---------- Exercise materials

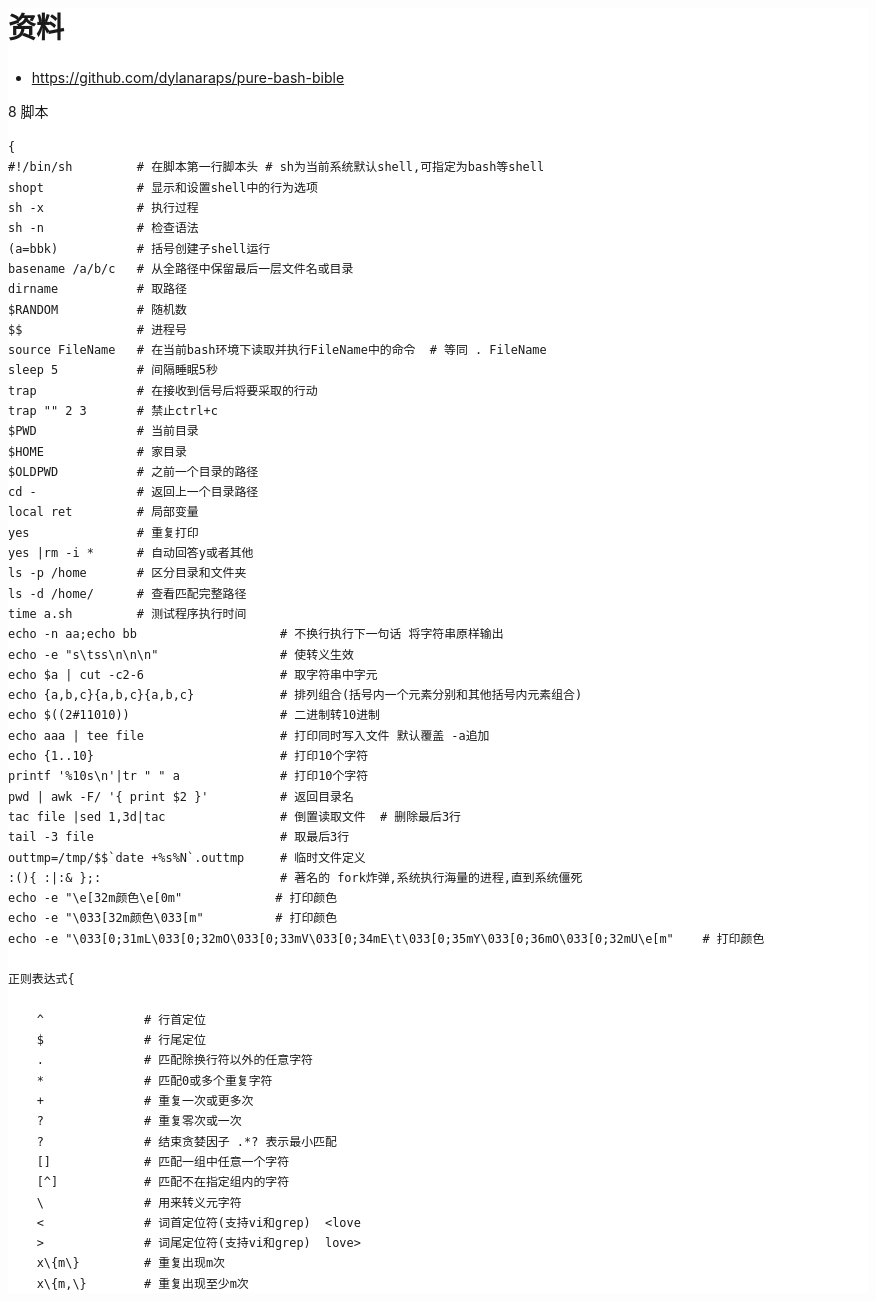 # 资料
- https://github.com/dylanaraps/pure-bash-bible


8 脚本


    {
    #!/bin/sh         # 在脚本第一行脚本头 # sh为当前系统默认shell,可指定为bash等shell
    shopt             # 显示和设置shell中的行为选项
    sh -x             # 执行过程
    sh -n             # 检查语法
    (a=bbk)           # 括号创建子shell运行
    basename /a/b/c   # 从全路径中保留最后一层文件名或目录
    dirname           # 取路径
    $RANDOM           # 随机数
    $$                # 进程号
    source FileName   # 在当前bash环境下读取并执行FileName中的命令  # 等同 . FileName
    sleep 5           # 间隔睡眠5秒
    trap              # 在接收到信号后将要采取的行动
    trap "" 2 3       # 禁止ctrl+c
    $PWD              # 当前目录
    $HOME             # 家目录
    $OLDPWD           # 之前一个目录的路径
    cd -              # 返回上一个目录路径
    local ret         # 局部变量
    yes               # 重复打印
    yes |rm -i *      # 自动回答y或者其他
    ls -p /home       # 区分目录和文件夹
    ls -d /home/      # 查看匹配完整路径
    time a.sh         # 测试程序执行时间
    echo -n aa;echo bb                    # 不换行执行下一句话 将字符串原样输出
    echo -e "s\tss\n\n\n"                 # 使转义生效
    echo $a | cut -c2-6                   # 取字符串中字元
    echo {a,b,c}{a,b,c}{a,b,c}            # 排列组合(括号内一个元素分别和其他括号内元素组合)
    echo $((2#11010))                     # 二进制转10进制
    echo aaa | tee file                   # 打印同时写入文件 默认覆盖 -a追加
    echo {1..10}                          # 打印10个字符
    printf '%10s\n'|tr " " a              # 打印10个字符
    pwd | awk -F/ '{ print $2 }'          # 返回目录名
    tac file |sed 1,3d|tac                # 倒置读取文件  # 删除最后3行
    tail -3 file                          # 取最后3行
    outtmp=/tmp/$$`date +%s%N`.outtmp     # 临时文件定义
    :(){ :|:& };:                         # 著名的 fork炸弹,系统执行海量的进程,直到系统僵死
    echo -e "\e[32m颜色\e[0m"             # 打印颜色
    echo -e "\033[32m颜色\033[m"          # 打印颜色
    echo -e "\033[0;31mL\033[0;32mO\033[0;33mV\033[0;34mE\t\033[0;35mY\033[0;36mO\033[0;32mU\e[m"    # 打印颜色

    正则表达式{

        ^              # 行首定位
        $              # 行尾定位
        .              # 匹配除换行符以外的任意字符
        *              # 匹配0或多个重复字符
        +              # 重复一次或更多次
        ?              # 重复零次或一次
        ?              # 结束贪婪因子 .*? 表示最小匹配
        []             # 匹配一组中任意一个字符
        [^]            # 匹配不在指定组内的字符
        \              # 用来转义元字符
        <              # 词首定位符(支持vi和grep)  <love
        >              # 词尾定位符(支持vi和grep)  love>
        x\{m\}         # 重复出现m次
        x\{m,\}        # 重复出现至少m次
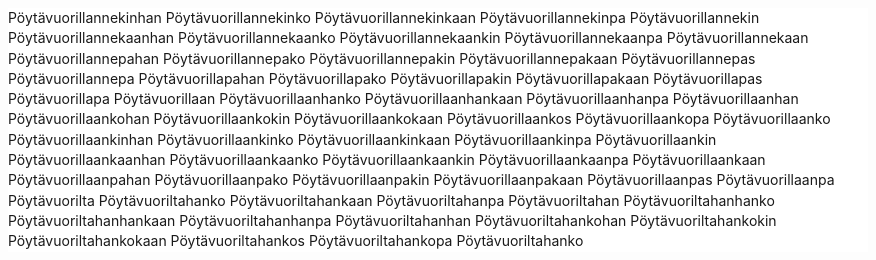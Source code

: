 Pöytävuorillannekinhan
Pöytävuorillannekinko
Pöytävuorillannekinkaan
Pöytävuorillannekinpa
Pöytävuorillannekin
Pöytävuorillannekaanhan
Pöytävuorillannekaanko
Pöytävuorillannekaankin
Pöytävuorillannekaanpa
Pöytävuorillannekaan
Pöytävuorillannepahan
Pöytävuorillannepako
Pöytävuorillannepakin
Pöytävuorillannepakaan
Pöytävuorillannepas
Pöytävuorillannepa
Pöytävuorillapahan
Pöytävuorillapako
Pöytävuorillapakin
Pöytävuorillapakaan
Pöytävuorillapas
Pöytävuorillapa
Pöytävuorillaan
Pöytävuorillaanhanko
Pöytävuorillaanhankaan
Pöytävuorillaanhanpa
Pöytävuorillaanhan
Pöytävuorillaankohan
Pöytävuorillaankokin
Pöytävuorillaankokaan
Pöytävuorillaankos
Pöytävuorillaankopa
Pöytävuorillaanko
Pöytävuorillaankinhan
Pöytävuorillaankinko
Pöytävuorillaankinkaan
Pöytävuorillaankinpa
Pöytävuorillaankin
Pöytävuorillaankaanhan
Pöytävuorillaankaanko
Pöytävuorillaankaankin
Pöytävuorillaankaanpa
Pöytävuorillaankaan
Pöytävuorillaanpahan
Pöytävuorillaanpako
Pöytävuorillaanpakin
Pöytävuorillaanpakaan
Pöytävuorillaanpas
Pöytävuorillaanpa
Pöytävuorilta
Pöytävuoriltahanko
Pöytävuoriltahankaan
Pöytävuoriltahanpa
Pöytävuoriltahan
Pöytävuoriltahanhanko
Pöytävuoriltahanhankaan
Pöytävuoriltahanhanpa
Pöytävuoriltahanhan
Pöytävuoriltahankohan
Pöytävuoriltahankokin
Pöytävuoriltahankokaan
Pöytävuoriltahankos
Pöytävuoriltahankopa
Pöytävuoriltahanko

--------------------

▶ Work to be completed
Start with the line above containing "echo aaa | tee" and end with the line containing "Pöytävuorillannekaanhan". Set down that stretch exactly, without any pictures.

▶ Answer to the problem
    echo aaa | tee file                   # 打印同时写入文件 默认覆盖 -a追加
    echo {1..10}                          # 打印10个字符
    printf '%10s\n'|tr " " a              # 打印10个字符
    pwd | awk -F/ '{ print $2 }'          # 返回目录名
    tac file |sed 1,3d|tac                # 倒置读取文件  # 删除最后3行
    tail -3 file                          # 取最后3行
    outtmp=/tmp/$$`date +%s%N`.outtmp     # 临时文件定义
    :(){ :|:& };:                         # 著名的 fork炸弹,系统执行海量的进程,直到系统僵死
    echo -e "\e[32m颜色\e[0m"             # 打印颜色
    echo -e "\033[32m颜色\033[m"          # 打印颜色
    echo -e "\033[0;31mL\033[0;32mO\033[0;33mV\033[0;34mE\t\033[0;35mY\033[0;36mO\033[0;32mU\e[m"    # 打印颜色

    正则表达式{

        ^              # 行首定位
        $              # 行尾定位
        .              # 匹配除换行符以外的任意字符
        *              # 匹配0或多个重复字符
        +              # 重复一次或更多次
        ?              # 重复零次或一次
        ?              # 结束贪婪因子 .*? 表示最小匹配
        []             # 匹配一组中任意一个字符
        [^]            # 匹配不在指定组内的字符
        \              # 用来转义元字符
        <              # 词首定位符(支持vi和grep)  <love
        >              # 词尾定位符(支持vi和grep)  love>
        x\{m\}         # 重复出现m次
        x\{m,\}        # 重复出现至少m次
Source code

: Pöytävuorillannekinhan
Pöytävuorillannekinko
Pöytävuorillannekinkaan
Pöytävuorillannekinpa
Pöytävuorillannekin
Pöytävuorillannekaanhan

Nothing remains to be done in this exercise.